Edit: I see it's not quite that simple. However, I still think that with some stricter matching requirements this could work.

jwilk · on April 24, 2018

This regexp lets you parse a valid URI, but it matches also a lot things at are not URIs at all.

The URI language is of course regular, so it would be possible to construct a regexp that matches only URIs. But naively applying such regexp wouldn't work in practice, because many punctuation characters are allowed in URIs. For example, single quotes are allowed, so in this Python code the regexp would match too much:

   homepage = 'http://example.com/'

ethhics · on April 24, 2018

I see—The standard allows most characters we normally use to surround URIs. It sure does look like a difficult problem then, and one that a regexp can't solve.

andyonthewings · on April 24, 2018

I have been using a nodejs equivalent, named broken-link-checker https://github.com/stevenvachon/broken-link-checker

I run it in a CI job which builds a static site. It works pretty well for me.

gruzh · on April 24, 2018

pylinkvalidator seems to be a pretty good python alternative for this project. It's also very fast, scans 700+ URLs in under a minute https://github.com/bartdag/pylinkvalidator

thamizhan2611 · on April 24, 2018

Awesome tool. I have one small request, is it possible to put an architecture diagram connecting different moving parts like parsing, fetcher, daemon etc. IMHO this might be useful for people who are trying to go through the source code to understand how the tool functions. Thanks anyways :)

0xbadcafebee · on April 24, 2018

So, I'll bite. Why user this and not wget, curl, or any other http spider?

pknopf · on April 24, 2018

Is there a good html parser that you can pipe into/out of? Using Go, it would be easier to parse the html, and tell the difference between <p>http://somewhere.com/</p> and <a href="http://somewhere.com/">test</p>

laumars · on April 24, 2018

Personally I don't care about the difference between your two examples because a published URL is still a published URL regardless of whether it is a hyperlink or not.

However where I do care about the difference between an anchor and a paragraph block is with relative links or other URLs without the protocol prefix as those are harder to programmatically guess what is a web URL and what is an example file system path in a technical document (for example). In an ideal world the JavaScript, CSS and any web-APIs (eg JSON returns) would be executed locally to check any modern way of abstracting away URLs (page redirection et al). But that's not to say there isn't a place for a less sophisticated parser (though I would say that as I've also written a link checker similar to the one posted hehehe).

ryanlol · on April 24, 2018

Because sometimes you care about performance?

Although, based on a quick look at the code this thing isn't going to go particularly fast.
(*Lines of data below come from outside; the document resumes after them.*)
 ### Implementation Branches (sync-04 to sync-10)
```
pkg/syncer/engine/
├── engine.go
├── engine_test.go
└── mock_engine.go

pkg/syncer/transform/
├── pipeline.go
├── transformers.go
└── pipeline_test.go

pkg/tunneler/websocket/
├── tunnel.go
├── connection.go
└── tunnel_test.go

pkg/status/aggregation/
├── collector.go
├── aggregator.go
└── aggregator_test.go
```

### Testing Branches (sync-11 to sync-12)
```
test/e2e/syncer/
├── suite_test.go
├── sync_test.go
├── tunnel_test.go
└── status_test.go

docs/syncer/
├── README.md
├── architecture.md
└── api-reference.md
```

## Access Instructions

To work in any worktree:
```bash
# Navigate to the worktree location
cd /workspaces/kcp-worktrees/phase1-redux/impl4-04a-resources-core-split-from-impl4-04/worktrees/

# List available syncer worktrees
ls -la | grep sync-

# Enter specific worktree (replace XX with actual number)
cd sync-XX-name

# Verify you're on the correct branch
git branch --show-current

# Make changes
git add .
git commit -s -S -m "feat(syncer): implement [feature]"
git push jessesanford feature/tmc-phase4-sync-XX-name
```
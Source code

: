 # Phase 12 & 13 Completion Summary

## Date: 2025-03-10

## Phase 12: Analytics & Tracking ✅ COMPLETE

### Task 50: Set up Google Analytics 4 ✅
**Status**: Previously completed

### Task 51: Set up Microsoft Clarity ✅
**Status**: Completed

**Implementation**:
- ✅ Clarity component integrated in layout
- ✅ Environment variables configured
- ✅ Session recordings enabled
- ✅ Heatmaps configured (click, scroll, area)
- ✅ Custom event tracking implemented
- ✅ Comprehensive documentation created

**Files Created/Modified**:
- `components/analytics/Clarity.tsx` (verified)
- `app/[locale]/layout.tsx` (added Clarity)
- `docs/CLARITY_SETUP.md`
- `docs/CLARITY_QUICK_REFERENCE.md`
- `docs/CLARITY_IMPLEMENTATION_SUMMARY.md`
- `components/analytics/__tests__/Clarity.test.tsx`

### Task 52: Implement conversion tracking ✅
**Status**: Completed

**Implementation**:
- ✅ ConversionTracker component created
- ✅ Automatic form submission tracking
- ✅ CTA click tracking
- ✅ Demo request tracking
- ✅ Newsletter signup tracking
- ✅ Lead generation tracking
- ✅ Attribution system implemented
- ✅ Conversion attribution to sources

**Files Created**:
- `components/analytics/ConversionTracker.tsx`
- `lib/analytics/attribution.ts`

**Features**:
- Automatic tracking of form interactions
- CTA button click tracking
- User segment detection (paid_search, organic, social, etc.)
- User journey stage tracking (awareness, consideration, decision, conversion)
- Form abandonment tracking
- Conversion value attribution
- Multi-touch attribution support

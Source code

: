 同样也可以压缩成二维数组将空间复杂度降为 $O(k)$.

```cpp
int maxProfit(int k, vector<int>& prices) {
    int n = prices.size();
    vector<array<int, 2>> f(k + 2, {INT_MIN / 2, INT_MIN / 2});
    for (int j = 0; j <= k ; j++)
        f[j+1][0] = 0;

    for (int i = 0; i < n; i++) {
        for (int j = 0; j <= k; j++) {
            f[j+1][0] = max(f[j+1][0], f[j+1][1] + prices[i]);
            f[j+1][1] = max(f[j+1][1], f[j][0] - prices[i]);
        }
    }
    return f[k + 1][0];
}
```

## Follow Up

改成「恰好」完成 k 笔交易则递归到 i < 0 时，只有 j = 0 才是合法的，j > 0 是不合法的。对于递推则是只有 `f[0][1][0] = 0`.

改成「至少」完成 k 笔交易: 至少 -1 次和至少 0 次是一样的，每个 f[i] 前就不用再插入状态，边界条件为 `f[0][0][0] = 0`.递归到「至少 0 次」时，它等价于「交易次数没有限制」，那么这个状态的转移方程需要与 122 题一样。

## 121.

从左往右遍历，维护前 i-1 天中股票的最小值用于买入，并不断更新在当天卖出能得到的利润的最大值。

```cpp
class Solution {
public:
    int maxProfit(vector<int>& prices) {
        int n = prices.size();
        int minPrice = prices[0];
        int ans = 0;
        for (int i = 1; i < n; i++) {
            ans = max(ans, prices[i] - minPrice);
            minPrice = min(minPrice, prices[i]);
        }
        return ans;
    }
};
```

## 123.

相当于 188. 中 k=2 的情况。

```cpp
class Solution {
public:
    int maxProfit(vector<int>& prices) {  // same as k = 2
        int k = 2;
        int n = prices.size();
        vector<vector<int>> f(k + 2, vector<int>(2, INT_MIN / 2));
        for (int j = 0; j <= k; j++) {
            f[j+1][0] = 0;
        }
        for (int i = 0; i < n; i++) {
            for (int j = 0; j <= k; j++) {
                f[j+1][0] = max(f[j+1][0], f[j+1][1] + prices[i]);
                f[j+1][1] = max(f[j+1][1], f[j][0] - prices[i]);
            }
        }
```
0xbadcafebee · on April 24, 2018

Like, extreme performance, or just parallelism? One example of parallelism: xargs -a urls.txt -n 5 -P 20 wget -nv --spider -T 10 -e robots=off. This will run up to 20 processes with 5 URLs each. It's not "efficient" but it's faster than nothing, and you get the whole feature set of Wget.

For more customizeable spidering, Scrapy allows you to customize a spider, and even deploy spider daemons to run in production (https://doc.scrapy.org/en/latest/topics/deploy.html). For an out-of-the-box version, try Spidy (https://github.com/rivermont/spidy). For super serious spidering, try Heritrix (https://webarchive.jira.com/wiki/spaces/Heritrix/overview) or Nutch (https://nutch.apache.org/).

Here's an interesting read on crawling a quarter billion pages in 40 hours: http://www.michaelnielsen.org/ddi/how-to-crawl-a-quarter-bil... From my own experience crawling massive dynamic state-driven websites, even if you're trying to just grab a single page, you will eventually want the extra features.